Opposition parties and tenant rights groups have called for an NCT-style system of certification for private rental accommodation in the wake of an RTÉ expose on the sector.
Examples of poor-quality accommodation featured in the RTÉ Investigates documentary on Thursday night included overcrowded rooms, properties with mould and exposed electrical sockets, and problems with water leaking into rooms.
Dublin Fire Brigade has closed three buildings following the undercover investigation. The three multiple-occupancy buildings that were closed housed more than 120 tenants between them.
Fianna Fáil’s spokesman for housing Barry Cowen said the programme highlighted how “vulnerable people are being abused by unscrupulous landlords whose sole focus is maximising profit”.

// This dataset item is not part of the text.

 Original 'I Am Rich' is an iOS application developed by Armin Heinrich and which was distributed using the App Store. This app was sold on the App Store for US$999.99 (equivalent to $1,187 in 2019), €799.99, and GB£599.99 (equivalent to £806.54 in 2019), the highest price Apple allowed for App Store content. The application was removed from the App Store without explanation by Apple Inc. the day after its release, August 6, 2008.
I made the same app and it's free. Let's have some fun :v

Mr Cowen said his party will be calling for a new NCT-type certificate system to be introduced for private rental properties, to ensure rental housing meets acceptable standards.
He also said local authority departments tasked with inspecting private rental accommodation were underfunded. “The Government needs to fund this important work at local authority level. It cannot continue to turn a blind eye to potentially unsafe and inadequate private rental properties,” he said.
Private Members’ motion
Sinn Féin spokesman for housing Eoin Ó Broin said his party would be introducing a Private Members’ motion in the Dáil on Tuesday to call for the current system of private rental inspections to be overhauled.
Mr Ó Broin said an NCT-type system where all private rental properties are routinely inspected would ensure better standards.
Jan O'Sullivan, Labour Party spokeswoman for housing, said the programme raised major fire safety concerns in the rental market.
“There is a real question as to whether a criminal investigation might be required, if people’s lives were recklessly endangered due to fire safety,” Ms O’Sullivan said.
Among the dwellings featured on the RTÉ programme was one on Old County Road, Crumlin, Dublin where 40 tenants shared rooms filled with bunk beds, and two showers. There was mould on ceilings and walls, and a lack of an adequate escape route in the event of a fire.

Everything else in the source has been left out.